Re: [bug] stuck localhost TCP connections, v2.6.26-rc3+

!MAILaRCHIVE_VOTE_RePLACE
Previous message: [thread] [date] [author]
Next message: [thread] [date] [author]
To: <linux-kernel@...>, <netdev@...>
Cc: Ingo Molnar <mingo@...>, David S. Miller <davem@...>, Rafael J. Wysocki <rjw@...>, Andrew Morton <akpm@...>, Ilpo Järvinen <ilpo.jarvinen@...>
Date: Saturday, May 31, 2008 - 10:25 am

2008/5/28 Peter Zijlstra <peterz@infradead.org>:

Me too, however with a completely different scenario; my hung connections
are not related to distcc at all. The output from /proc/net/tcp that Ingo
posted a few days ago are somewhat different from mine, however I believe
this is the same problem or at least related. Just as Ingo experienced,
netstat -p only shows PID/program as '-' for the hung connections while
for other connections it shows the expected results.

I have recently bought a new PC and have started the process of copying
stuff from my old PC to the new PC. During this I have experienced this
hang several times. I started copying by using tar on both ends over a ssh
pipe but in order to eliminate possible ssh problems I also have tried tar
over a ttcp connection which also fails. There is no obvious pattern of
when this happens, I have experienced failures after transferring 1.15GB,
51.4GB and 23.6GB.

Here is the output from netstat -n -o filtered for port 22 and slightly
edited. All the lines started with Proto == tcp and Recv-Q == 0.

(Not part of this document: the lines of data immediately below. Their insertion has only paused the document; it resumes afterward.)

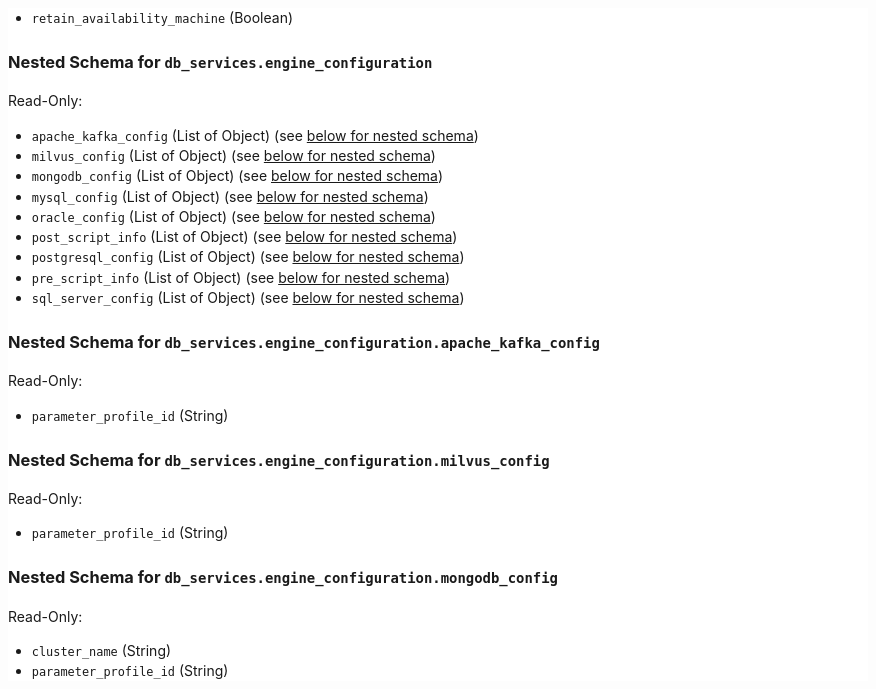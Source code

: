 - `retain_availability_machine` (Boolean)



<a id="nestedobjatt--db_services--engine_configuration"></a>
### Nested Schema for `db_services.engine_configuration`

Read-Only:

- `apache_kafka_config` (List of Object) (see [below for nested schema](#nestedobjatt--db_services--engine_configuration--apache_kafka_config))
- `milvus_config` (List of Object) (see [below for nested schema](#nestedobjatt--db_services--engine_configuration--milvus_config))
- `mongodb_config` (List of Object) (see [below for nested schema](#nestedobjatt--db_services--engine_configuration--mongodb_config))
- `mysql_config` (List of Object) (see [below for nested schema](#nestedobjatt--db_services--engine_configuration--mysql_config))
- `oracle_config` (List of Object) (see [below for nested schema](#nestedobjatt--db_services--engine_configuration--oracle_config))
- `post_script_info` (List of Object) (see [below for nested schema](#nestedobjatt--db_services--engine_configuration--post_script_info))
- `postgresql_config` (List of Object) (see [below for nested schema](#nestedobjatt--db_services--engine_configuration--postgresql_config))
- `pre_script_info` (List of Object) (see [below for nested schema](#nestedobjatt--db_services--engine_configuration--pre_script_info))
- `sql_server_config` (List of Object) (see [below for nested schema](#nestedobjatt--db_services--engine_configuration--sql_server_config))

<a id="nestedobjatt--db_services--engine_configuration--apache_kafka_config"></a>
### Nested Schema for `db_services.engine_configuration.apache_kafka_config`

Read-Only:

- `parameter_profile_id` (String)


<a id="nestedobjatt--db_services--engine_configuration--milvus_config"></a>
### Nested Schema for `db_services.engine_configuration.milvus_config`

Read-Only:

- `parameter_profile_id` (String)


<a id="nestedobjatt--db_services--engine_configuration--mongodb_config"></a>
### Nested Schema for `db_services.engine_configuration.mongodb_config`

Read-Only:

- `cluster_name` (String)
- `parameter_profile_id` (String)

Send-Q Local Addr Foreign Addr  State       Timer
     0 old_pc:22  new_pc:52667  ESTABLISHED keepalive (3513.93/0/0)
     0 old_pc:22  new_pc:43825  ESTABLISHED keepalive (5467.38/0/0)
  2896 old_pc:22  new_pc:58601  ESTABLISHED on (21020884.65/0/0)
  4344 old_pc:22  new_pc:54105  ESTABLISHED on (21017016.33/0/0)
  2896 old_pc:22  new_pc:34149  ESTABLISHED on (20986889.24/0/0)

The first two connections are ongoing, working, interactive ssh
connections. The other three connections died days ago on my new PC.

One thing that caught my eyes was these very high timer values.
Checking the netstat source reveals that the value printed is "(double)
time_len / HZ" and that time_len is extracted from /proc/net/tcp. While
my CONFIG_HZ is 1000, I assume netstat has picked up HZ as 100 from
/usr/include/asm/param.h, and then things really seems to imply that
there is some integer overflow since 2^31 = 2147483648.

Looking into get_tcp4_sock in net/ipv4/tcp_ipv4.c I see that timer_expires
is initialized with icsk->icsk_timeout for the troublesome cases. But
here my competence to trace this further stops, so I have no idea of
how icsk->icsk_timeout gets such high values.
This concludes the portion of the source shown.